In a recent E-Commerce Times article titled “Beyond the Audit: Maintaining a PCI-Compliant Environment,” Dave Shackleford lays out the basics for ongoing compliance fundamentals. In the article, he mentions achieving visibility in the environment, implementing rigorous change control, and managing the scope of what needs to be controlled.
However, early in the article he points out how compliance doesn’t make you secure:
Yet even if you pass the audit, doing so doesn’t automatically render your system secure, or even demonstrate an effort toward improving security. The recent breach at Heartland Payment Systems is, unfortunately, a shining example: The company had been audited and certified PCI-DSS compliant.
Fellow Software Quality Insights blogger Jack Danahy provided additional details on the Heartland Payment Systems story in his “Does PCI compliance make your data secure? Nope.” post.

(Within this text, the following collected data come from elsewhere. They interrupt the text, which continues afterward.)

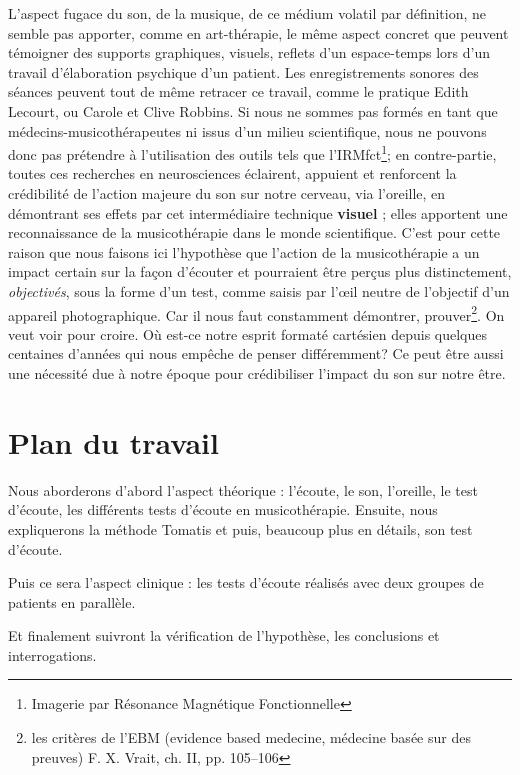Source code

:   
L'aspect fugace du son, de la musique, de ce médium volatil par
définition, ne semble pas apporter, comme en art-thérapie, le
même aspect concret que peuvent témoigner des supports graphiques,
visuels, reflets d'un espace-temps lors d'un travail d'élaboration
psychique d'un patient. Les enregistrements sonores des séances peuvent tout de 
même retracer ce travail, comme le pratique Edith Lecourt, ou Carole et Clive 
Robbins.
Si nous ne sommes pas formés en tant que médecins-musicothérapeutes ni issus 
d'un milieu scientifique, nous ne pouvons donc  pas prétendre à l'utilisation 
des outils
 tels que l'IRMfct\footnote{Imagerie par Résonance Magnétique Fonctionnelle}; 
en contre-partie, toutes ces recherches en
neurosciences éclairent, appuient et renforcent la crédibilité de l'action
majeure du son sur notre cerveau, via l'oreille, en démontrant ses effets par cet intermédiaire technique \textbf{visuel} ; elles apportent une 
reconnaissance de la musicothérapie dans le monde scientifique. C'est pour 
cette raison que nous  faisons ici l'hypothèse que l'action de la 
musicothérapie a un impact certain sur la façon d'écouter et pourraient être 
perçus plus
distinctement, \textsl{objectivés}, sous la forme d'un test, comme saisis par 
l'\oe il neutre de l'objectif d'un appareil
photographique.
Car il nous faut constamment démontrer, prouver\footnote{
	les critères de l'EBM (evidence based medecine, médecine basée sur des 
preuves) F. X. Vrait, ch. II, pp. 105--106 }. On veut voir pour croire. Où est-ce 
notre esprit formaté cartésien depuis quelques centaines d'années qui nous 
empêche de penser différemment? 
Ce peut être aussi une nécessité due à notre époque pour crédibiliser l'impact 
du son sur notre être. 


\section{Plan du travail}

Nous aborderons d'abord l'aspect théorique : l'écoute, le son, l'oreille, le 
test d'écoute, les différents tests d'écoute en musicothérapie.  Ensuite, nous 
expliquerons  la méthode Tomatis
et puis, beaucoup plus en détails,  son test d'écoute.

Puis ce sera l'aspect clinique : les tests d'écoute réalisés  avec deux groupes 
de patients en parallèle.

Et finalement suivront la vérification de l'hypothèse, les conclusions et 
interrogations. 
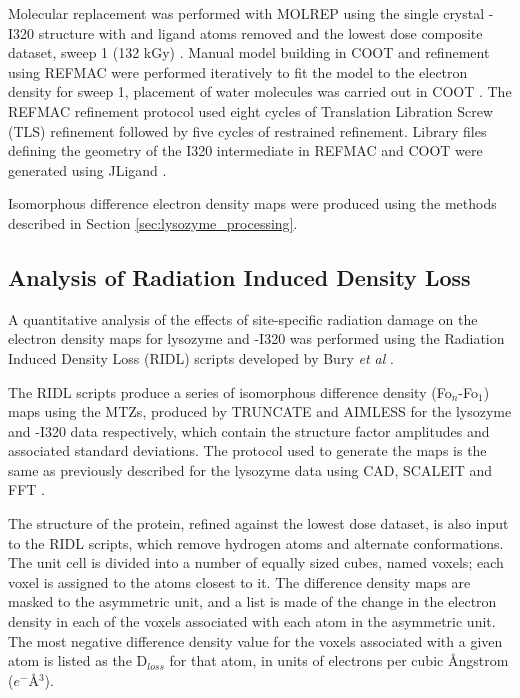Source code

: Molecular replacement was performed with MOLREP using the single crystal \atpdx -I320 structure with and ligand atoms removed and the lowest dose composite dataset, sweep 1 (132 kGy) \cite{Vagin1997}. Manual model building in COOT and refinement using REFMAC were performed iteratively to fit the model to the electron density for sweep 1, placement of water molecules was carried out in COOT \cite{Emsley2010,Murshudov1997}. The REFMAC refinement protocol used eight cycles of Translation Libration Screw (TLS) refinement followed by five cycles of restrained refinement. Library files defining the geometry of the I320 intermediate in REFMAC and COOT were generated using JLigand \cite{Lebedev2012}. 

Isomorphous difference electron density maps were produced using the methods described in Section \ref{sec:lysozyme_processing}. 
\newpage
\subsection{Analysis of Radiation Induced Density Loss}
A quantitative analysis of the effects of site-specific radiation damage on the electron density maps for lysozyme and \atpdx -I320 was performed using the Radiation Induced Density Loss (RIDL) scripts developed by Bury \textit{et al} \cite{Bury2016}.  
  
The RIDL scripts produce a series of isomorphous difference density (Fo$_n$-Fo$_1$) maps using the MTZs, produced by TRUNCATE and AIMLESS for the lysozyme and \atpdx -I320 data respectively, which contain the structure factor amplitudes and associated standard deviations. The protocol used to generate the maps is the same as previously described for the lysozyme data using CAD, SCALEIT and FFT \cite{Bury2016,Howell1992,Ten1973}. 

The structure of the protein, refined against the lowest dose dataset, is also input to the RIDL scripts, which remove hydrogen atoms and alternate conformations. The unit cell is divided into a number of equally sized cubes, named voxels; each voxel is assigned to the atoms closest to it. The difference density maps are masked to the asymmetric unit, and a list is made of the change in the electron density in each of the voxels associated with each atom in the asymmetric unit. The most negative difference density value for the voxels associated with a given atom is listed as the D$_{loss}$ for that atom, in units of electrons per cubic {\AA}ngstrom ($e^{-}$\si{\angstrom}$^3$). 

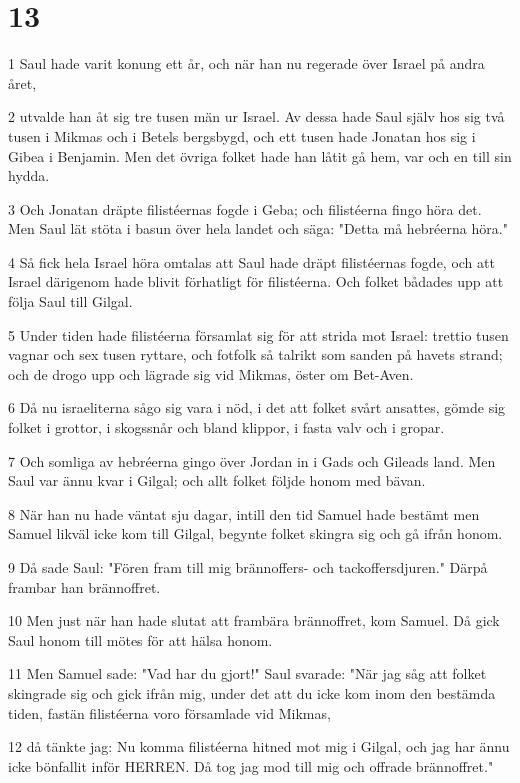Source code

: \chapter{13}

\par 1 Saul hade varit konung ett år, och när han nu regerade över Israel på andra året,
\par 2 utvalde han åt sig tre tusen män ur Israel. Av dessa hade Saul själv hos sig två tusen i Mikmas och i Betels bergsbygd, och ett tusen hade Jonatan hos sig i Gibea i Benjamin. Men det övriga folket hade han låtit gå hem, var och en till sin hydda.
\par 3 Och Jonatan dräpte filistéernas fogde i Geba; och filistéerna fingo höra det. Men Saul lät stöta i basun över hela landet och säga: "Detta må hebréerna höra."
\par 4 Så fick hela Israel höra omtalas att Saul hade dräpt filistéernas fogde, och att Israel därigenom hade blivit förhatligt för filistéerna. Och folket bådades upp att följa Saul till Gilgal.
\par 5 Under tiden hade filistéerna församlat sig för att strida mot Israel: trettio tusen vagnar och sex tusen ryttare, och fotfolk så talrikt som sanden på havets strand; och de drogo upp och lägrade sig vid Mikmas, öster om Bet-Aven.
\par 6 Då nu israeliterna sågo sig vara i nöd, i det att folket svårt ansattes, gömde sig folket i grottor, i skogssnår och bland klippor, i fasta valv och i gropar.
\par 7 Och somliga av hebréerna gingo över Jordan in i Gads och Gileads land. Men Saul var ännu kvar i Gilgal; och allt folket följde honom med bävan.
\par 8 När han nu hade väntat sju dagar, intill den tid Samuel hade bestämt men Samuel likväl icke kom till Gilgal, begynte folket skingra sig och gå ifrån honom.
\par 9 Då sade Saul: "Fören fram till mig brännoffers- och tackoffersdjuren." Därpå frambar han brännoffret.
\par 10 Men just när han hade slutat att frambära brännoffret, kom Samuel. Då gick Saul honom till mötes för att hälsa honom.
\par 11 Men Samuel sade: "Vad har du gjort!" Saul svarade: "När jag såg att folket skingrade sig och gick ifrån mig, under det att du icke kom inom den bestämda tiden, fastän filistéerna voro församlade vid Mikmas,
\par 12 då tänkte jag: Nu komma filistéerna hitned mot mig i Gilgal, och jag har ännu icke bönfallit inför HERREN. Då tog jag mod till mig och offrade brännoffret."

So what does all this mean to testers? Are we slaves to the auditors? Helpless to help ourselves and our companies in the fight for data security? Are nebulous words and concepts like “change control” and “increased visibility” our only defense? In the words of Jack Danahy, “Nope.”
Here’s what you can do.
As software testers you have a hands-on understanding of the systems your company is using. More importantly, you have a working knowledge of the data those systems are using and how they are using it. In the fight for data security, it’s important that you understand what protected information is and how it needs to be managed. You can test (not document, but actually test) that the data storage is secure — whether it’s in a database, a flat-file, or some other format. You can track the data through a transaction and make sure it’s transported in secure formats and via secure transports. You can ensure that it’s not mistakenly getting written out to unsecured application log files. Because you’re doing the testing, you get to verify that the data is treated in a way that keeps it secure as the system processes it.
Will doing so keep all your customer data safe? It won’t. But it’s an important step — along with change control, data management policies and restricted access. It’s the step that you control: providing information to the rest of the project team about the PCI-compliance implications of their technical implementation of data management within the system you’re testing.